Saturday, October 30, 2010

Trick or Treat Indeed! (or, Empiricism and Fear)

Jon Stewart, a man whose ambitions I support with a tinge of conscience, has announced that he is going to march on Washington the day before Halloween to remind our elected officials that: everything is okay. Not to be outdone, Steve Colbert has announced that he will march opposite Stewart, protesting that everything is absolutely terrible.

Yes, funny stuff. But there is a point behind their punch line. Americans are afraid. The enlightenment optimism that is one of the most dynamic parts of our country’s heritage has been transformed as-of-late by another hangover of the enlightenment period: blind faith in empiricism. For, as any expert will tell you, the world is about to end and it’s mostly your fault.

One that note, I have a confession to make. I believe Al Gore. And, do you know what else, I believe Sarah Palin. Gore’s math seems quite sound to me: the booming world population HAS dumped thousands of tons of greenhouse gases into the atmosphere. Despite climate-gate and other conservative groups’ attempts to conspiraize the green movement, it seems self evident, given the number of humans and the nature of our energy expenditure, that the sheer amount of air pollution we’ve created must have some drastic adverse effect on the environment. (NOTE: I’m am NOT supporting the Green Movement’s conclusions, just agreeing with one true premise out of their many false ones).

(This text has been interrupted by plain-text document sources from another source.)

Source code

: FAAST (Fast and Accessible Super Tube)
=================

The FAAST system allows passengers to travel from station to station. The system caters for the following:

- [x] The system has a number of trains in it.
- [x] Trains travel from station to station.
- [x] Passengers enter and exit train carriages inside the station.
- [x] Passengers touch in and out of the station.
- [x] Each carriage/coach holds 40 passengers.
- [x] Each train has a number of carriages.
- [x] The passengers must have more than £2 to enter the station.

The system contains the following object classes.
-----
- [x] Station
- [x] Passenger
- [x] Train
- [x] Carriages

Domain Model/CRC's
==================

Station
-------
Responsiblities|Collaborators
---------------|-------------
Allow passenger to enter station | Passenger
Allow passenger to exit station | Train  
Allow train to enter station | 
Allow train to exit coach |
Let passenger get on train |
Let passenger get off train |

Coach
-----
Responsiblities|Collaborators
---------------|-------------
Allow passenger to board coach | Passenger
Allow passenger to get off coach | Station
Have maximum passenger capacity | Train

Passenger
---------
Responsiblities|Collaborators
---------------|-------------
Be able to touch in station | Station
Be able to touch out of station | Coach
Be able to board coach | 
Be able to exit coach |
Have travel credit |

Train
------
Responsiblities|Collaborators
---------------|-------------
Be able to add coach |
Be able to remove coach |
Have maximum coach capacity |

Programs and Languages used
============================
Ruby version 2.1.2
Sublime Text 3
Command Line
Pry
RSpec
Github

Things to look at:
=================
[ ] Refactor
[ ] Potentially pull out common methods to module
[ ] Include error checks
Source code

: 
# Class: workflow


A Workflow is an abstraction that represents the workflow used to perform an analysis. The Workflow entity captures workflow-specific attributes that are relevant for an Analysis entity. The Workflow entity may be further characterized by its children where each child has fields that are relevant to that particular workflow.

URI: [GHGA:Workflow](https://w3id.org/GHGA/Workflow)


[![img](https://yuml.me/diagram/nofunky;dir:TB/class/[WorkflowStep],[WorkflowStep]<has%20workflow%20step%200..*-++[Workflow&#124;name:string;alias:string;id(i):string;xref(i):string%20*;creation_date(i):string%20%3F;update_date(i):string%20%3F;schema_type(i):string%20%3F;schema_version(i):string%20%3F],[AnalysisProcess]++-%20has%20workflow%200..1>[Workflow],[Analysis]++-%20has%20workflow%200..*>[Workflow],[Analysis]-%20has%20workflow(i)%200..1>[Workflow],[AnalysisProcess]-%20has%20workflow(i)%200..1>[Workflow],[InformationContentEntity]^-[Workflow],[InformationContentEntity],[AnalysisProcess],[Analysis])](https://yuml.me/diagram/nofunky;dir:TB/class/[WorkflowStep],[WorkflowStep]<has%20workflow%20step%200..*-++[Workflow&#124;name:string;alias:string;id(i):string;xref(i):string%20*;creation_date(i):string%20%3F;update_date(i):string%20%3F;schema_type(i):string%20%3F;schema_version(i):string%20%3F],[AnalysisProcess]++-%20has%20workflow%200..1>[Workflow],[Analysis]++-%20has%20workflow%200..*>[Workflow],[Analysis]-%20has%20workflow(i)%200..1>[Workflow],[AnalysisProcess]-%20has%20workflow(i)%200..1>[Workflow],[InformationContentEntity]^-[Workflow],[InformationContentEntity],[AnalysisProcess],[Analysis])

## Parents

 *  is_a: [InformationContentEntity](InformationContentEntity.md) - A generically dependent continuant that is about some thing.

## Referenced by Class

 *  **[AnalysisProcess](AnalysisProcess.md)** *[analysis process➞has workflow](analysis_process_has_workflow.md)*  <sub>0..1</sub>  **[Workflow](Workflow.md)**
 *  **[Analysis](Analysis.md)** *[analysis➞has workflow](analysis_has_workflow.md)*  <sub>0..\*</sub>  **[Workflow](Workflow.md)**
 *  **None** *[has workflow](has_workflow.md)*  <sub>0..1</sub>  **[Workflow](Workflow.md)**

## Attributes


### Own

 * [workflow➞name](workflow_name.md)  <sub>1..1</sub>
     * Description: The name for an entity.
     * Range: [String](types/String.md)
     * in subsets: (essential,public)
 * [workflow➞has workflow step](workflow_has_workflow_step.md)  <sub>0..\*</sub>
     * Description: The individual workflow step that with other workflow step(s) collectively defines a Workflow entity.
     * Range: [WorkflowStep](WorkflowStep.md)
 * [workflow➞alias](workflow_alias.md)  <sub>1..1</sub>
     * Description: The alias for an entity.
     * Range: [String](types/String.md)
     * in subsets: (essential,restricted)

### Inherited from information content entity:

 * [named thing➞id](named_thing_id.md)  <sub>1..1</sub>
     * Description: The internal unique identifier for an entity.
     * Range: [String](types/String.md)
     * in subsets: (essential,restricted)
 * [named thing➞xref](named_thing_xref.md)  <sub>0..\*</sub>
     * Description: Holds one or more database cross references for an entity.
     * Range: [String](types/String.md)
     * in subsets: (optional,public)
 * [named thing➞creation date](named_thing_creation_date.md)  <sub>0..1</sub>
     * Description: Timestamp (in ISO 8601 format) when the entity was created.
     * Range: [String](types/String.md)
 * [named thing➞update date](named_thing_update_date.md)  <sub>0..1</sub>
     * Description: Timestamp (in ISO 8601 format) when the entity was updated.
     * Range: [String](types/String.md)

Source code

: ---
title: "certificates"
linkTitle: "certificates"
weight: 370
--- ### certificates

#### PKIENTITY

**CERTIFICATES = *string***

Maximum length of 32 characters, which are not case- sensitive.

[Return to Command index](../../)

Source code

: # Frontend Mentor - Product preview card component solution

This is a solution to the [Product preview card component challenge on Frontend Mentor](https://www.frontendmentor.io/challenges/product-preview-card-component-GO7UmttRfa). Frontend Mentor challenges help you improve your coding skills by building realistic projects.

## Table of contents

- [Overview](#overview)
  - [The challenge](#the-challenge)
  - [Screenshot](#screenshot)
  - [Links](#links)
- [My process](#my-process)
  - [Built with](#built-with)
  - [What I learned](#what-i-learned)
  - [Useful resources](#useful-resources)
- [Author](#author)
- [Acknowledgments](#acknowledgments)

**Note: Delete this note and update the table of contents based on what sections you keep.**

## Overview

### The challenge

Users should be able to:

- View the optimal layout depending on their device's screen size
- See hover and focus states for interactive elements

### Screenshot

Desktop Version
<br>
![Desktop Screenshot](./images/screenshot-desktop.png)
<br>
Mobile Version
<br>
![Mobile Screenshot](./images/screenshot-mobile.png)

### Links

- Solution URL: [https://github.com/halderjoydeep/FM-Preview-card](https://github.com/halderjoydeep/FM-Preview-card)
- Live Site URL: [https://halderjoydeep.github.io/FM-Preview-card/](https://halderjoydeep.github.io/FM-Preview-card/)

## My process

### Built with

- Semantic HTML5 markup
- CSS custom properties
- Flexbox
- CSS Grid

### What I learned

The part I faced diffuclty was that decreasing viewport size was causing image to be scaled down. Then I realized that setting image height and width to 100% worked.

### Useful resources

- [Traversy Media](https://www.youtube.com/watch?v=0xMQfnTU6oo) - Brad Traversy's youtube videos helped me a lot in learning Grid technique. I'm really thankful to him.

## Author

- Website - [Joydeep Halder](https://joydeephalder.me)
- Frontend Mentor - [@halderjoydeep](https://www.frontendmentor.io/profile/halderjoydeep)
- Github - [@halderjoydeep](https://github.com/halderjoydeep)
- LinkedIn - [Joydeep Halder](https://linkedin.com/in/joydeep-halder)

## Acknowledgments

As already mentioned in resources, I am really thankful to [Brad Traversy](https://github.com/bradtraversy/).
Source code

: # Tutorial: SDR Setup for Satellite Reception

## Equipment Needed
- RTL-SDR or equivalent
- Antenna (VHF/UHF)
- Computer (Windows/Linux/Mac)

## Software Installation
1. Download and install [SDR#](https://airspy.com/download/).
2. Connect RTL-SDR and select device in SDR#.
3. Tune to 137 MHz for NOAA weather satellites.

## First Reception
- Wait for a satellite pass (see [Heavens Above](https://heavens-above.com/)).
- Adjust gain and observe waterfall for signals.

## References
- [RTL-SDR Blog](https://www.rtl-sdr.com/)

Ms. Palin’s math is just as convincing. The United States has a ridiculous deficit. There is no way that increased spending will solve the problem. Yes, taxing the rich might put us out of the red by the end of the decade, but what then? If we try to maintain all the federally run programs that the current administration supports, it’s only a matter of time before it will slip out of the black again. (NOTE AGAIN: I am NOT a Tea Party enthusiast. I simply agree with their logical assertion that spending past your resources usually results in debt).

With both the environment and the economy, the math is infallible. Epiricism, after all, doesn’t lie. Put it on a pie chart, a bar graph, research it and record it and the facts are before you in black and white. (Or in multi-color 3-D graphics, if you happen to be reading a news-magazine. [Oh American periodical editors: no one makes catastrophe look as pretty as you do!]) We are doomed.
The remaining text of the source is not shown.